Monday, 7 March 2011

Manor Farm Country Park and Curbridge - 5th and 6th March 2011

Another weekend and another ringing session at Manor Farm. The weather was good on Saturday, albeit cold, so I decided to get up early and give it a go. It was also the first weekend of the new RAS season...and therefore was the ideal time to catch some house sparrows.

This male House Sparrow was obviously aware that I was watching him; this image
was digiscoped  using my Swarovski scope and Sony compact

The session itself started slowly, with only a wren and a redwing on the first two rounds. I was beginning to wonder whether it would have been better to have stayed in bed, snuggled under the duvet, but by the next round things had picked up; three blackbirds, four house sparrows, a song thrush and a pair of Bullfinch's were soon added. By the end of the session we had amassed a total of 28 birds, of which 13 were re-traps; 9 house sparrows were captured, seven of which were re-traps, with the oldest being a female that was originally captured in January 2007, 4 years and 37 days before.

Highlights were the pair of bullfinch, which I didn't photograph, and this cracking female green woodpecker.......

Green Woodpecker, Manor Farm Country Park 2011

.......there is a fair amount of variation in this species within its range, but the nominate sub species, which is the one occurring in the British Isles, can be sexed by the colouration of the moustache. This bird had no red and therefore was a female. This is only the fourth individual captured at the park, the last one was six years ago.

Green Woodpecker, Manor Farm Country Park March 2011

I usually run a moth trap and intend to post my captures when I do, but the moth below was disturbed from vegetation in my garden as I was cutting back some shrubs. In 11 years of moth trapping I have recorded 569 species in my garden but this is the first time I have recorded this one. Ypsolopha mucronella is a local species of woodlands, but fairly widely distributed across Hampshire. Adult moths hibernate, but can be recorded flying on mild nights during the winter; the larvae feed on spindle.

Ypsolopha mucronella March 2011

A late afternoon stroll around Curbridge on the evening of 6th March, was timed to coincide with the falling tide. I positioned myself at the mouth of one of the narrow creeks in order to count wading birds. During spring the number of greenshank present can reach double figures, and previously the odd bird bearing colour rings has been present. However, this time only two un-ringed birds were present. 

Greenshank Curbridge March 2011

Two common sandpipers were also feeding on the intertidal mud; two birds have been present all winter, perhaps foolishly I assumed these two birds were those, but it is perfectly feasible that they were in fact returning spring migrants.

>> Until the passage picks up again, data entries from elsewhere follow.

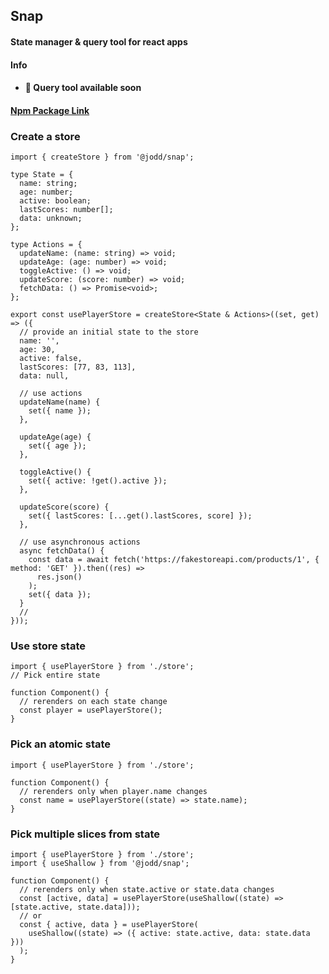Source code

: ## Snap

#### State manager & query tool for react apps

#### Info

- #### 🚧 Query tool available soon

#### [Npm Package Link](https://www.npmjs.com/package/@jodd/snap)

### Create a store

```tsx
import { createStore } from '@jodd/snap';

type State = {
  name: string;
  age: number;
  active: boolean;
  lastScores: number[];
  data: unknown;
};

type Actions = {
  updateName: (name: string) => void;
  updateAge: (age: number) => void;
  toggleActive: () => void;
  updateScore: (score: number) => void;
  fetchData: () => Promise<void>;
};

export const usePlayerStore = createStore<State & Actions>((set, get) => ({
  // provide an initial state to the store
  name: '',
  age: 30,
  active: false,
  lastScores: [77, 83, 113],
  data: null,

  // use actions
  updateName(name) {
    set({ name });
  },

  updateAge(age) {
    set({ age });
  },

  toggleActive() {
    set({ active: !get().active });
  },

  updateScore(score) {
    set({ lastScores: [...get().lastScores, score] });
  },

  // use asynchronous actions
  async fetchData() {
    const data = await fetch('https://fakestoreapi.com/products/1', { method: 'GET' }).then((res) =>
      res.json()
    );
    set({ data });
  }
  //
}));
```

### Use store state

```tsx
import { usePlayerStore } from './store';
// Pick entire state

function Component() {
  // rerenders on each state change
  const player = usePlayerStore();
}
```

### Pick an atomic state

```tsx
import { usePlayerStore } from './store';

function Component() {
  // rerenders only when player.name changes
  const name = usePlayerStore((state) => state.name);
}
```

### Pick multiple slices from state

```tsx
import { usePlayerStore } from './store';
import { useShallow } from '@jodd/snap';

function Component() {
  // rerenders only when state.active or state.data changes
  const [active, data] = usePlayerStore(useShallow((state) => [state.active, state.data]));
  // or
  const { active, data } = usePlayerStore(
    useShallow((state) => ({ active: state.active, data: state.data }))
  );
}
```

The supporting cast included 17 redshank, two little grebe  and a little egret.

Little Egret, Curbridge, March 2011

The little egret was once a very rare bird in Hampshire, in fact I remember climbing a tree that overlooked Titchfield Haven National Nature Reserve to get a view of my first. Now the species is well and truly established in the British Isles and breeds all along the south coast.